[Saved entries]
════════

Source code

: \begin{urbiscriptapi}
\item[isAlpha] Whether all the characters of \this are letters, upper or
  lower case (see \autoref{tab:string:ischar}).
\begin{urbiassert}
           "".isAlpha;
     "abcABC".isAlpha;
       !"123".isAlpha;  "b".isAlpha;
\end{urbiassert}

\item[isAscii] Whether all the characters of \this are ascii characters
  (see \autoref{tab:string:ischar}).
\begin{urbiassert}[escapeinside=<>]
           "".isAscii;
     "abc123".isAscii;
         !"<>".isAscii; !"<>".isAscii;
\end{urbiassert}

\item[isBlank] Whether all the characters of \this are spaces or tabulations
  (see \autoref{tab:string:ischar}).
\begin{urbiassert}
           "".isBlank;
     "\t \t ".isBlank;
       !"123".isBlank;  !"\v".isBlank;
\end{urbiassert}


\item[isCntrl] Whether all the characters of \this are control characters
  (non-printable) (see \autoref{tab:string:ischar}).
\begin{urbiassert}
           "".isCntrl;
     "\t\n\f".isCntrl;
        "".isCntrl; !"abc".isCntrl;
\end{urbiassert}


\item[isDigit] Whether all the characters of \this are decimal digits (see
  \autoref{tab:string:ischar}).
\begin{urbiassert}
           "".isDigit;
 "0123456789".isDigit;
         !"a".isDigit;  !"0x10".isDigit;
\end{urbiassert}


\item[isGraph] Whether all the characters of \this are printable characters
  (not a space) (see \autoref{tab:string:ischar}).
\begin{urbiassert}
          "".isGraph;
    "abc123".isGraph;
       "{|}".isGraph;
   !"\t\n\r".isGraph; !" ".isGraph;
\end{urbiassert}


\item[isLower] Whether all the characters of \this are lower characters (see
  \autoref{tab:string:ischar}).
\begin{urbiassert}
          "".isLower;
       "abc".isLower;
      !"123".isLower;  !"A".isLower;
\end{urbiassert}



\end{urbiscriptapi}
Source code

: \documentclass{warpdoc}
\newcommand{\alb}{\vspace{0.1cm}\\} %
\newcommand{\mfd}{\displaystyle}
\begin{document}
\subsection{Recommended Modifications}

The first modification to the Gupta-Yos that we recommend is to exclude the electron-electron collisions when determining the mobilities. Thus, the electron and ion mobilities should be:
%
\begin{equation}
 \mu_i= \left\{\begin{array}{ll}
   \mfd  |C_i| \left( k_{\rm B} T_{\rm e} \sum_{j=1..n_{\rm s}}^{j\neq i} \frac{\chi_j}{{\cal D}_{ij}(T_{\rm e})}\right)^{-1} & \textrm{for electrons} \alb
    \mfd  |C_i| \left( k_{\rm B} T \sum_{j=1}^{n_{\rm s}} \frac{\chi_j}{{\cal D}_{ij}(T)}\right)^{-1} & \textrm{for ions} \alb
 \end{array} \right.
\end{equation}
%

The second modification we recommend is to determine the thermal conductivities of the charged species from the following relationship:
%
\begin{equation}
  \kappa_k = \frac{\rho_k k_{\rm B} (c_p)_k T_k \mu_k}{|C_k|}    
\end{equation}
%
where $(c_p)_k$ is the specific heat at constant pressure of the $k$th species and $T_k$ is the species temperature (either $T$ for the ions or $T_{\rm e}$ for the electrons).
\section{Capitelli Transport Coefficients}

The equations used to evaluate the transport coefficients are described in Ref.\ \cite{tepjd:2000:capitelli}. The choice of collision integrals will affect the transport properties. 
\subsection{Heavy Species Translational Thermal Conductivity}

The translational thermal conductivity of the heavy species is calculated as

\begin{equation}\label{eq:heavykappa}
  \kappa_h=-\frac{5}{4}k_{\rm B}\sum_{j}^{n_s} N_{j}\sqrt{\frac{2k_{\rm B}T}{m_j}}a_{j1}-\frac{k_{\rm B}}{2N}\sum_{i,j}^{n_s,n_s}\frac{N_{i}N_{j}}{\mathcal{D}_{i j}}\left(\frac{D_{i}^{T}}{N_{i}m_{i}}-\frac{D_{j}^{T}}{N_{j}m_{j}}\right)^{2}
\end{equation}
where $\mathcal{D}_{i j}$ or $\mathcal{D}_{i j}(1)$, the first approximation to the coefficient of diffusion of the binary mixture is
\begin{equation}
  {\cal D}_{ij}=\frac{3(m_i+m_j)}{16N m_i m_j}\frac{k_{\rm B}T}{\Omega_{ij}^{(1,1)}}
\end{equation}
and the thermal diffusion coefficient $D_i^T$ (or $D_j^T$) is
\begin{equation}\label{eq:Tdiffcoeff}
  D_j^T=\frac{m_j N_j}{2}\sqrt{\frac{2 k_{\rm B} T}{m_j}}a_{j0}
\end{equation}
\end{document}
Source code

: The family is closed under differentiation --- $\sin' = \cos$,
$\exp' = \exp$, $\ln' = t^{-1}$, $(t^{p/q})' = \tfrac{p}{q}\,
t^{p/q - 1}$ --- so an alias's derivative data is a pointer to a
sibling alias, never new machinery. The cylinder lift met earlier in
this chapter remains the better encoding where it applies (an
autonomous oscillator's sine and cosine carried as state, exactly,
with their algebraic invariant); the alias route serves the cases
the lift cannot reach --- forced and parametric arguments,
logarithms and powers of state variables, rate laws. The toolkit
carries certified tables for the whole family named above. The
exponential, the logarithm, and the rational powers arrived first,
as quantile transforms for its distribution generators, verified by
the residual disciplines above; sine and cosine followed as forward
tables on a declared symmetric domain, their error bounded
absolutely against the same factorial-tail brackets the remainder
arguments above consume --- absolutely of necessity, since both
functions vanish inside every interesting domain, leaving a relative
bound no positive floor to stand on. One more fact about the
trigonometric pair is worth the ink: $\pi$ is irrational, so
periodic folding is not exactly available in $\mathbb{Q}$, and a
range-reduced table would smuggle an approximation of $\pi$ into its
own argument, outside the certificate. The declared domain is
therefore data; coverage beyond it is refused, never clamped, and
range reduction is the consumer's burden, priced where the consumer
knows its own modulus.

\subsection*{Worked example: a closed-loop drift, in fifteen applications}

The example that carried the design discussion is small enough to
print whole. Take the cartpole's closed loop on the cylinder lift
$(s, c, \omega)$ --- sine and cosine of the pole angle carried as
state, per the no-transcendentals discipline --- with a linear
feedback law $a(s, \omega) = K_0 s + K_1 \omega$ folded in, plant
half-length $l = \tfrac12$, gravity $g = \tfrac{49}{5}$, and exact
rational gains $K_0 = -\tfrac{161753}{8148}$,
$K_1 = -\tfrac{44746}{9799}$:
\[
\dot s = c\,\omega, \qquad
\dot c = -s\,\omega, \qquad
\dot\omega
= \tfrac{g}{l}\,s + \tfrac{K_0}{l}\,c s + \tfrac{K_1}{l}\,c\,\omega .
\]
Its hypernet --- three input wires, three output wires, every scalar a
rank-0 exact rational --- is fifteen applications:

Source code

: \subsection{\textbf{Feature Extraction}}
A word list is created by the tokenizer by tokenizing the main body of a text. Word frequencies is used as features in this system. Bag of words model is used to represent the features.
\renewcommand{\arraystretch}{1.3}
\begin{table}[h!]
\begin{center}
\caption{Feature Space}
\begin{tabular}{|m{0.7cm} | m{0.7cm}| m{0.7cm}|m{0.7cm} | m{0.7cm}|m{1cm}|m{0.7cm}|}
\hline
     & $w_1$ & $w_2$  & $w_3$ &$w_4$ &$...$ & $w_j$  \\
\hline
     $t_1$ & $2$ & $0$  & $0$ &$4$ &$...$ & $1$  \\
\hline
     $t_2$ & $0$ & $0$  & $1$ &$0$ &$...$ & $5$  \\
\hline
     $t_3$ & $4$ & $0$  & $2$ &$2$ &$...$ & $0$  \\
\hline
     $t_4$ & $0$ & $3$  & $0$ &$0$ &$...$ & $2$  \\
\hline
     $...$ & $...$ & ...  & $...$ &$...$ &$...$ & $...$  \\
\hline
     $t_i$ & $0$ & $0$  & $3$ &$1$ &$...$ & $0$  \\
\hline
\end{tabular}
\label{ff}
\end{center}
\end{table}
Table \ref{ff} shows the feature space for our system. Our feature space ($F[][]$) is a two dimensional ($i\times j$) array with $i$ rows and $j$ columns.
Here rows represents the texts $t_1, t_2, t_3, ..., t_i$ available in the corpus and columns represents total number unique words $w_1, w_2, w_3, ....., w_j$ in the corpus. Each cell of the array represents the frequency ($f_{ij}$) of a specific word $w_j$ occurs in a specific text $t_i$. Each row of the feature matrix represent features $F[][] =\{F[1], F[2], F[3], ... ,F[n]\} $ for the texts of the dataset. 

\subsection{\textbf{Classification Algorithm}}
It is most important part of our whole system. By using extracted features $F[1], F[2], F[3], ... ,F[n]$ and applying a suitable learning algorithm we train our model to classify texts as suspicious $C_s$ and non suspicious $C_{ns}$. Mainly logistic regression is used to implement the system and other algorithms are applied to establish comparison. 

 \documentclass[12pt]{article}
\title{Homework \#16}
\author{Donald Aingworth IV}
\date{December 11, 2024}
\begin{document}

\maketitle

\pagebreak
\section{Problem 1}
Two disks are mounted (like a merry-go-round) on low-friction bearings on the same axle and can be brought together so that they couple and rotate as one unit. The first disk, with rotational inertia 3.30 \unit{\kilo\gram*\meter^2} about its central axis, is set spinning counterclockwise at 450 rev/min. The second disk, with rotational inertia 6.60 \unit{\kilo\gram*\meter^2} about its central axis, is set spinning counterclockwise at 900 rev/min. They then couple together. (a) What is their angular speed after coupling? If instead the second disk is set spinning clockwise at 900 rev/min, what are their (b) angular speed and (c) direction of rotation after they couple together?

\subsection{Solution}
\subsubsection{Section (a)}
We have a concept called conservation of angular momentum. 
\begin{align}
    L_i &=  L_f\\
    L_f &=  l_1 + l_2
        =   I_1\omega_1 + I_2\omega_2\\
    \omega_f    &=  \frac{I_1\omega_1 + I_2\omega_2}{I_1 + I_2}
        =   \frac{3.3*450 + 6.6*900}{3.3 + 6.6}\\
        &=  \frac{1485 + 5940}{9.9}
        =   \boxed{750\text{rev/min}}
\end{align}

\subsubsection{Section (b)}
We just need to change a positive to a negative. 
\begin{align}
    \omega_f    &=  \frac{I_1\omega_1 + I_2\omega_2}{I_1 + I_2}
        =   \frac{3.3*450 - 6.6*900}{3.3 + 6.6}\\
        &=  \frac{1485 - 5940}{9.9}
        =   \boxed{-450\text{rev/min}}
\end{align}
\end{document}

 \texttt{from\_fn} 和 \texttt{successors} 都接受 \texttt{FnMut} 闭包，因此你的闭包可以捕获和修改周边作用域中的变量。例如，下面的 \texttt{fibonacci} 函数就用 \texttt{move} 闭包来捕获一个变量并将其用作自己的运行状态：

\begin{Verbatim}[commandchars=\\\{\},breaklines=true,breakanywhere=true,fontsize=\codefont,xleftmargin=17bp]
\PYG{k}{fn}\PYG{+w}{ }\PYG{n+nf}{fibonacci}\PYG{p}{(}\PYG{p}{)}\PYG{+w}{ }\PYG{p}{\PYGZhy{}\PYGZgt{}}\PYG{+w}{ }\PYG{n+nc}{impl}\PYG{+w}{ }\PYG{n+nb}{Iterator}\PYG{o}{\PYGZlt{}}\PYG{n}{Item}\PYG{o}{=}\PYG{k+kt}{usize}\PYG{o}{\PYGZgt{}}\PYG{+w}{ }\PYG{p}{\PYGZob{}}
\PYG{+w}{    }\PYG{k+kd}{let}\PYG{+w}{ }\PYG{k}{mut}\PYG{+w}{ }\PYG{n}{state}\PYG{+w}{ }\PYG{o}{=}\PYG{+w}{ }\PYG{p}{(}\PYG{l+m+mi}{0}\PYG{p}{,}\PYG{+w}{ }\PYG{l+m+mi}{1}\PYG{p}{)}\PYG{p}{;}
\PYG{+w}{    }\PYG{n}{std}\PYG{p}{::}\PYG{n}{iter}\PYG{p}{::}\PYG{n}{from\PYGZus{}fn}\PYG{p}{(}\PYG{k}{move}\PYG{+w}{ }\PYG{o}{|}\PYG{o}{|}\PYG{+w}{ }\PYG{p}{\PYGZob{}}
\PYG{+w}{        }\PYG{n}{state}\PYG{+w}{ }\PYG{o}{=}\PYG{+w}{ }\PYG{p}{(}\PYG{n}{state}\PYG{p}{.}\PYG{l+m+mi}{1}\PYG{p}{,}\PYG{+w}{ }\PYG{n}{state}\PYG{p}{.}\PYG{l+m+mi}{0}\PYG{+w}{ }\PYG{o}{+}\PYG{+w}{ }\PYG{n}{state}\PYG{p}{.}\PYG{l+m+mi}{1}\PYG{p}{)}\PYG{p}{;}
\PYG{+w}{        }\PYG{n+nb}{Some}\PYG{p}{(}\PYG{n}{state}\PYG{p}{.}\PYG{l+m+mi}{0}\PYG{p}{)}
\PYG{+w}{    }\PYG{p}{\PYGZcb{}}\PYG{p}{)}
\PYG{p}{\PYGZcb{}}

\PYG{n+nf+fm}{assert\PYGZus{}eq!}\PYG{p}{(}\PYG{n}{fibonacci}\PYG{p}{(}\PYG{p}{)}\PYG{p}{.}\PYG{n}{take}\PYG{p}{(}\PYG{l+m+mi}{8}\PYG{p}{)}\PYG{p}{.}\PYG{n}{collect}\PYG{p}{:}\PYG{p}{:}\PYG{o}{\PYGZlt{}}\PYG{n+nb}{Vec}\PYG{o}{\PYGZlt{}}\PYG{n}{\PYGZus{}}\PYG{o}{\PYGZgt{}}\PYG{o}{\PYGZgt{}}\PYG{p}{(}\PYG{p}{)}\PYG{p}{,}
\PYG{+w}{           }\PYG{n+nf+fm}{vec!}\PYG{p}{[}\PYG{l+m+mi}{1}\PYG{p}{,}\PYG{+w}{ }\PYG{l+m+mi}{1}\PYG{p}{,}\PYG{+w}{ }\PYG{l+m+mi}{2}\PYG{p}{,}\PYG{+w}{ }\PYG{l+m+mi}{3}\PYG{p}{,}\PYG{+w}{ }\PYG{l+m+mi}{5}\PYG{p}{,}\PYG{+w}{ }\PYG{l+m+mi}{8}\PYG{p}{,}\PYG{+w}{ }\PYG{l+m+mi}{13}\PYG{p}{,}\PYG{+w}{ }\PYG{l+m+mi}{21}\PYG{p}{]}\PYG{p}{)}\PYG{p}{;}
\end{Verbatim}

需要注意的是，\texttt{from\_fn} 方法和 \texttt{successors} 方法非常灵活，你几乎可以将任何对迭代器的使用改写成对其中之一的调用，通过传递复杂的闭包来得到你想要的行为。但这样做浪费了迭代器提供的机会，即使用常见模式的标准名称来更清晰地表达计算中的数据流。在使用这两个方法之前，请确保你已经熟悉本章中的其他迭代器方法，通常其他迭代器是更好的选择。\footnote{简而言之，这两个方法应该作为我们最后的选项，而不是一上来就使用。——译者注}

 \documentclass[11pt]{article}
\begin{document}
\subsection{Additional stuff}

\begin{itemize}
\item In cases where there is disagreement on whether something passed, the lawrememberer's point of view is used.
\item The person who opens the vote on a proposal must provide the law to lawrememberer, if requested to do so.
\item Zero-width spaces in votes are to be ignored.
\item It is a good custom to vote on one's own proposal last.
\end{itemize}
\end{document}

════════

### Task to carry out
Copy out each line of the data containing the string "isAscii".

### Response area
\item[isAscii] Whether all the characters of \this are ascii characters
           "".isAscii;
     "abc123".isAscii;
         !"<>".isAscii; !"<>".isAscii;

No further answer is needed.